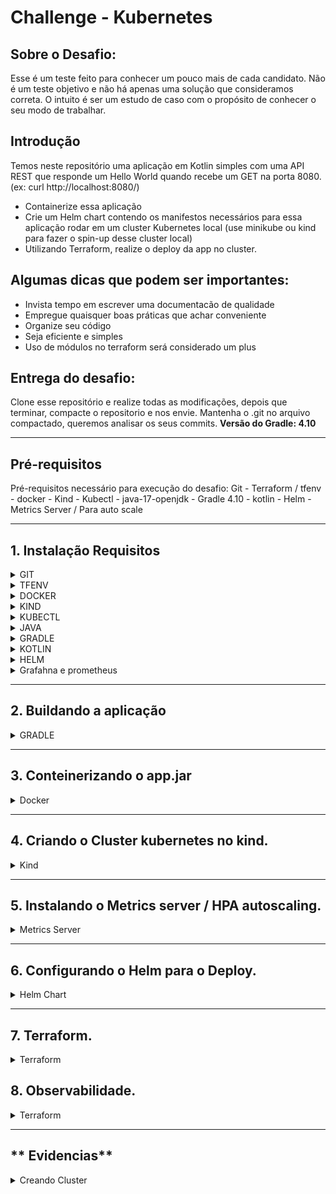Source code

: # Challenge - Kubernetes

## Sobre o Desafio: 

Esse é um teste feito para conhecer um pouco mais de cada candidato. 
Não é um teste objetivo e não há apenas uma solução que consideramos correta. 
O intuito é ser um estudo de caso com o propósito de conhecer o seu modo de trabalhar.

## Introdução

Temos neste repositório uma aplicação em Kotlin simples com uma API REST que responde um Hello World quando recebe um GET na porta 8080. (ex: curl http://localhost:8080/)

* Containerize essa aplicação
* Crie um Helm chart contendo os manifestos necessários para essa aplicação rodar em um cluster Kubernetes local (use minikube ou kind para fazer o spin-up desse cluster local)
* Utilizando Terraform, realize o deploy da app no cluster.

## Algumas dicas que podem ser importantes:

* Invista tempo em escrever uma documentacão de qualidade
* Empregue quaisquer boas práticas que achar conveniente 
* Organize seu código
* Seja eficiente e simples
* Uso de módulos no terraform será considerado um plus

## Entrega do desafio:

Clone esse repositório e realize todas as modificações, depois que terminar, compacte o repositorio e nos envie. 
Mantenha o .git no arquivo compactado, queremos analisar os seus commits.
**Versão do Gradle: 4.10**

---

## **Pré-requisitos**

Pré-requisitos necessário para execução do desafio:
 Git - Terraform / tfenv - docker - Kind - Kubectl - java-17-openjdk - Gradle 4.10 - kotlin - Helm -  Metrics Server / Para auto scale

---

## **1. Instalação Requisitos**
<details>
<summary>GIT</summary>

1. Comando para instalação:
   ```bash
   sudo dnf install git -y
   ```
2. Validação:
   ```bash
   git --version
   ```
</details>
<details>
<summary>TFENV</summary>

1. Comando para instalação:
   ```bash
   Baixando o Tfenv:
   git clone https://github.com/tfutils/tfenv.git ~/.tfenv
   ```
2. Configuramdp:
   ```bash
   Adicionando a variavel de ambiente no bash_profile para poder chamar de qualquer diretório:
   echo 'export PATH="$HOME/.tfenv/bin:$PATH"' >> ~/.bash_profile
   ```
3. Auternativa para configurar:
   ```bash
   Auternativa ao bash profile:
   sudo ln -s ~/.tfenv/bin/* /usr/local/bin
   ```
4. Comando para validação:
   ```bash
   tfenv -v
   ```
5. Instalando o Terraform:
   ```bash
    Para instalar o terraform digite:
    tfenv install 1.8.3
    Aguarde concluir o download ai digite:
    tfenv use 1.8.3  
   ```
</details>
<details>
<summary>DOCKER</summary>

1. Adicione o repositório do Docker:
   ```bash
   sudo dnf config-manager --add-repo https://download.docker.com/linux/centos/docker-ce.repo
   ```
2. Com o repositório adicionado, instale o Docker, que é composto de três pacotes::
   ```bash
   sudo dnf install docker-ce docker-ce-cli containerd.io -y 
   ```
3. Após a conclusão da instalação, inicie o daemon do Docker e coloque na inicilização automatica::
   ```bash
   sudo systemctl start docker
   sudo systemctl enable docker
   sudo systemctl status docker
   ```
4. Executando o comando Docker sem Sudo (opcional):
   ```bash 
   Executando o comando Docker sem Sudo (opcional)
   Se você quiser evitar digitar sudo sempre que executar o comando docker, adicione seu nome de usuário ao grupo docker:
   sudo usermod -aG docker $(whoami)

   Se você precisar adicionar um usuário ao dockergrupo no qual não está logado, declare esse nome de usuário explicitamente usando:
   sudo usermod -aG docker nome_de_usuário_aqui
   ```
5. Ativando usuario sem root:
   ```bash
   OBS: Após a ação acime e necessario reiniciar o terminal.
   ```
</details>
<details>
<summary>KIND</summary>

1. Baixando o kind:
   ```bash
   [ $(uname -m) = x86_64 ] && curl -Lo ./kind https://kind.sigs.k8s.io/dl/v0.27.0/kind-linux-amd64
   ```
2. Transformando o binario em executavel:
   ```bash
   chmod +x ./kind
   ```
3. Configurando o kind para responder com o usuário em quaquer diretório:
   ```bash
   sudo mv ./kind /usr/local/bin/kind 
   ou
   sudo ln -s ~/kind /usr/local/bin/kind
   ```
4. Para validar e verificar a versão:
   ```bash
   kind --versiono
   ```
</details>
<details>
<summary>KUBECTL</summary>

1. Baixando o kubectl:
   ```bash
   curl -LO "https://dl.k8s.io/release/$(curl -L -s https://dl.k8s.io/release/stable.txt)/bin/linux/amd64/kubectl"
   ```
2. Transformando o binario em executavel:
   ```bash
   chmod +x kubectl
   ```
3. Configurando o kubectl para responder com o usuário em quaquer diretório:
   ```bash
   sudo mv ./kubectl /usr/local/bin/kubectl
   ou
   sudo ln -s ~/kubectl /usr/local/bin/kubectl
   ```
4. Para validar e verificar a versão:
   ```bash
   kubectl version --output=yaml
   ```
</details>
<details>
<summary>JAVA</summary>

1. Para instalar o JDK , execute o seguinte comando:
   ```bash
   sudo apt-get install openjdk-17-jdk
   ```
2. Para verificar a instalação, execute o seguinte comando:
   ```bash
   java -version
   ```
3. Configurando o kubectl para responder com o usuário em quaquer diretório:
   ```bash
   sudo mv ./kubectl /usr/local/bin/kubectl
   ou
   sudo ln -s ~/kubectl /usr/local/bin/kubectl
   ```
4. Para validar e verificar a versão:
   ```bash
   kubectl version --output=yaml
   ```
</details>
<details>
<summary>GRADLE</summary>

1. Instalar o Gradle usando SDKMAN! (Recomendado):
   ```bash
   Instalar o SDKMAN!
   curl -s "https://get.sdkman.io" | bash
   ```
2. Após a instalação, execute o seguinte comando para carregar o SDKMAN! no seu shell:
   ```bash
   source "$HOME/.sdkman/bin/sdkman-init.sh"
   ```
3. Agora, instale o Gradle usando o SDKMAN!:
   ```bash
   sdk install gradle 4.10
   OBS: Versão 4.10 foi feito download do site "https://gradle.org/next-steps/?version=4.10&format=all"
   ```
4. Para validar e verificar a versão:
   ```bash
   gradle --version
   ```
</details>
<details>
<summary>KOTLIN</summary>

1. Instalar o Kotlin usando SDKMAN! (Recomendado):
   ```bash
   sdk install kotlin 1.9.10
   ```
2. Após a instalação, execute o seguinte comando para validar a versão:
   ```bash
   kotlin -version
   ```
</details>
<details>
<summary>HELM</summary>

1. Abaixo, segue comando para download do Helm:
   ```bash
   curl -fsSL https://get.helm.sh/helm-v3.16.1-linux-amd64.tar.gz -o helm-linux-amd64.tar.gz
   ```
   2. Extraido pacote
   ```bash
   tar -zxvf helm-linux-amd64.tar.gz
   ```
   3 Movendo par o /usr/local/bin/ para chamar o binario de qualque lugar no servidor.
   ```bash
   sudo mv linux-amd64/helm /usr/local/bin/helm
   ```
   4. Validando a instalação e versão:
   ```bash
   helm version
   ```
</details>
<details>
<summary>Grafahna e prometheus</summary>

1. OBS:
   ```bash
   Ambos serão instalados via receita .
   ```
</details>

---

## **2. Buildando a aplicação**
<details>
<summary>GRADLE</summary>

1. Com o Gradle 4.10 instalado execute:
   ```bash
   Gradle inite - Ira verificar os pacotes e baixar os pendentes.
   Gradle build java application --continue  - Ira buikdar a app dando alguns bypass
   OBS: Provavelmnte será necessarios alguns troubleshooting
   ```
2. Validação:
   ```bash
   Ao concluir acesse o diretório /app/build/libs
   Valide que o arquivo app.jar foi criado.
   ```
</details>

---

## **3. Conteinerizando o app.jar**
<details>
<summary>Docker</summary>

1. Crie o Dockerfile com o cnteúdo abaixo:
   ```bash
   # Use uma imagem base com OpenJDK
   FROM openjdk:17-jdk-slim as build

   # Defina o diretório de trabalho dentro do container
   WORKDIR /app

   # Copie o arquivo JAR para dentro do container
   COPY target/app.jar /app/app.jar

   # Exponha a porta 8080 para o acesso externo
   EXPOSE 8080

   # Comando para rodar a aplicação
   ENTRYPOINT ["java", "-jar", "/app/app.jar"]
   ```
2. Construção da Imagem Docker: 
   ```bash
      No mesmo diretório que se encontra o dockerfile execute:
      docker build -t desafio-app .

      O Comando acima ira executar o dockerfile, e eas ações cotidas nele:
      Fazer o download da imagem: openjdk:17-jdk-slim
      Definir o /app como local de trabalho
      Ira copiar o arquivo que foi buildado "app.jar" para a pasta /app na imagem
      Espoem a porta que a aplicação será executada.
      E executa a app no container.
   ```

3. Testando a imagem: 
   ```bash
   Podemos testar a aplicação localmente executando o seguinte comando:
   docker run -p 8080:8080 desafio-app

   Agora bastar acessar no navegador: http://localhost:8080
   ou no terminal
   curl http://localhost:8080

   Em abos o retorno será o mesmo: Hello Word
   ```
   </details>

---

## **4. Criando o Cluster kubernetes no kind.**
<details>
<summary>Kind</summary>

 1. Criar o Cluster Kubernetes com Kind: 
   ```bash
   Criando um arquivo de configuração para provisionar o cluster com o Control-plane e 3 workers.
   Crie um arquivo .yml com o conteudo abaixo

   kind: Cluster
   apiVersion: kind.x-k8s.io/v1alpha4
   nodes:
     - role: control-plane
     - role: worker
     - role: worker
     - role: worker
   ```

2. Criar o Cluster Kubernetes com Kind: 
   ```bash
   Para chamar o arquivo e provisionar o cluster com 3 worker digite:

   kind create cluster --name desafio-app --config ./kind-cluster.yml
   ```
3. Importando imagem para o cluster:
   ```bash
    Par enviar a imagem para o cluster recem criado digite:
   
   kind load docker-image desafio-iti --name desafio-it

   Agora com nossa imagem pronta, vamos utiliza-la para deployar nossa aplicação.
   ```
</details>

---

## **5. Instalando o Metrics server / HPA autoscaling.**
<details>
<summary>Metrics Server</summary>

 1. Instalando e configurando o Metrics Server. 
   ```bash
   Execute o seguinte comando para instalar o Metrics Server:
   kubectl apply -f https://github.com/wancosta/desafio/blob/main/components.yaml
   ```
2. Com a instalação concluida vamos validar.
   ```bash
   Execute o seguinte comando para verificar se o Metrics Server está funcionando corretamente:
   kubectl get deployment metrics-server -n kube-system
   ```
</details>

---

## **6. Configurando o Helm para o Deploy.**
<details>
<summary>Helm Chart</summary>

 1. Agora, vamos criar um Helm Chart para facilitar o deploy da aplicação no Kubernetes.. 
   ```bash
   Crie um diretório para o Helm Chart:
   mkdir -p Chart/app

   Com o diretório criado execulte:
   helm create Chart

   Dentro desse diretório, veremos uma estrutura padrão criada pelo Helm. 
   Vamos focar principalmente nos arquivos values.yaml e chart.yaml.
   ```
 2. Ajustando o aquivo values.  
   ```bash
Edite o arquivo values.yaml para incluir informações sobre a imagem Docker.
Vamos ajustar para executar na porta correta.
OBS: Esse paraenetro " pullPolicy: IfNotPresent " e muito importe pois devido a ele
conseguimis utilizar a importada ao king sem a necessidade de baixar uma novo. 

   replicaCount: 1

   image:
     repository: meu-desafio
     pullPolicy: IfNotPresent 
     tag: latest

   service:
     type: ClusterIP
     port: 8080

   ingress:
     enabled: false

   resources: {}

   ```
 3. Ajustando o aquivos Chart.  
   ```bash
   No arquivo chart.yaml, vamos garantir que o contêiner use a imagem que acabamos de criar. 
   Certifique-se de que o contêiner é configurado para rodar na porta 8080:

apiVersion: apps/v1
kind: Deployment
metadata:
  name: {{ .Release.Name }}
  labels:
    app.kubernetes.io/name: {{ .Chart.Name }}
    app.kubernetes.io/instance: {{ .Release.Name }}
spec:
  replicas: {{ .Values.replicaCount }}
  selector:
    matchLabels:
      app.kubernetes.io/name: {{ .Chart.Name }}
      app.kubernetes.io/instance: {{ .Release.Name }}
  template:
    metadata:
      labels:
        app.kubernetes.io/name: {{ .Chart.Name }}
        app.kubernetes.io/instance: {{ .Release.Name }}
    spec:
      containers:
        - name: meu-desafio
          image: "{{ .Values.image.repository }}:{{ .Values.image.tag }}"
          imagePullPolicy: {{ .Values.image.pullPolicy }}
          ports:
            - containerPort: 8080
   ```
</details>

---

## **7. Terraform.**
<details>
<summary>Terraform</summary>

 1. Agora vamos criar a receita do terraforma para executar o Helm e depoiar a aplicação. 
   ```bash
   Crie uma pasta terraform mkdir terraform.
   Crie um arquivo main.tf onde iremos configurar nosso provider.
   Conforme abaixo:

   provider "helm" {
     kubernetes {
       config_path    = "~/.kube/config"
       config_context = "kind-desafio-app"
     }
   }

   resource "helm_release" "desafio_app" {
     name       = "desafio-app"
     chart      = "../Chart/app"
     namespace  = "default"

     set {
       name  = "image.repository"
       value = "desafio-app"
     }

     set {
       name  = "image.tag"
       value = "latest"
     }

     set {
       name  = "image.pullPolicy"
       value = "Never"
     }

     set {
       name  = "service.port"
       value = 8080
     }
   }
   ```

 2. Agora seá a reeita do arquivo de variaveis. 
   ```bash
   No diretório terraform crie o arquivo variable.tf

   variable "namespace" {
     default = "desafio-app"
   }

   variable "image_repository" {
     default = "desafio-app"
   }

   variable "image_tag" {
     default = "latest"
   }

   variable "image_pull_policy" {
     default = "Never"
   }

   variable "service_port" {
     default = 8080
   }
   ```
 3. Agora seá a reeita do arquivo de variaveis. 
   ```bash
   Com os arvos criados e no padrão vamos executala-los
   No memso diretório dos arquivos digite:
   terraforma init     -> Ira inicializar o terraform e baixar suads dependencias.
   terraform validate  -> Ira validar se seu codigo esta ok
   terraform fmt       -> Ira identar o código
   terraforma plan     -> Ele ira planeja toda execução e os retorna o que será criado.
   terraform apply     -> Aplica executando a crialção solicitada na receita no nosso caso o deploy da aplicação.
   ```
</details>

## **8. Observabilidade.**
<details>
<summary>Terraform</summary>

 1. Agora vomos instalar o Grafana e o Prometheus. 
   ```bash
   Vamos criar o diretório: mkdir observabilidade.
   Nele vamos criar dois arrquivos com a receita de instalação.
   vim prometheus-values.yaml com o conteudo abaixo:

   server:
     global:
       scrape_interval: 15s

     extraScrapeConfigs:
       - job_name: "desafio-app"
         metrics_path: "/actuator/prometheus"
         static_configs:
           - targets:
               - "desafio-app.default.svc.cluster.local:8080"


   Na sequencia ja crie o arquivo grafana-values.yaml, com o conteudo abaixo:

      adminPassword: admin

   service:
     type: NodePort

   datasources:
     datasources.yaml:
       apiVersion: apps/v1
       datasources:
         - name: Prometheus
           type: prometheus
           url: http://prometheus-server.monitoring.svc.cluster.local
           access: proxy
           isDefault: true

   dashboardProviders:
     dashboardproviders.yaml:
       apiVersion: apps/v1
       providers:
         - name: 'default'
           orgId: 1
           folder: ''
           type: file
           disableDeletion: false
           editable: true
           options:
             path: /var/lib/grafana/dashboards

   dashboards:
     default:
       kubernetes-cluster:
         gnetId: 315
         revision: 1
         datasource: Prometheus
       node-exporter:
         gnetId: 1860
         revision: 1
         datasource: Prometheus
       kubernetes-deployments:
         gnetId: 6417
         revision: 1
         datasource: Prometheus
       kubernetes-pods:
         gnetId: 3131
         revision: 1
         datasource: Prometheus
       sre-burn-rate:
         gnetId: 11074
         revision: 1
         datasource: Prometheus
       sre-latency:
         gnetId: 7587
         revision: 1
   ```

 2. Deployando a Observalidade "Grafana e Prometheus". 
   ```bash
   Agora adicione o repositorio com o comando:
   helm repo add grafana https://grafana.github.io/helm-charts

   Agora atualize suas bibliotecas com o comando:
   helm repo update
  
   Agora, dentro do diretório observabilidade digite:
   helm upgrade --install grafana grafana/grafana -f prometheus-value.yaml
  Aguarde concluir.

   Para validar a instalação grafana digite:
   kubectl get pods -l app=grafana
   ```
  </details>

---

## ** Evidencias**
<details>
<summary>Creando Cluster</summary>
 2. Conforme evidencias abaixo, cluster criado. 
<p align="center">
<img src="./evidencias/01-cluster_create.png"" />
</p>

* **What is needed**
Would you repeat exactly, and only, the lines from the start of the records above through the line containing "Containerize essa aplicação", with the pictures omitted?

* **Response for this exercise**
Source code

: # Challenge - Kubernetes

## Sobre o Desafio: 

Esse é um teste feito para conhecer um pouco mais de cada candidato. 
Não é um teste objetivo e não há apenas uma solução que consideramos correta. 
O intuito é ser um estudo de caso com o propósito de conhecer o seu modo de trabalhar.

## Introdução

Temos neste repositório uma aplicação em Kotlin simples com uma API REST que responde um Hello World quando recebe um GET na porta 8080. (ex: curl http://localhost:8080/)

* Containerize essa aplicação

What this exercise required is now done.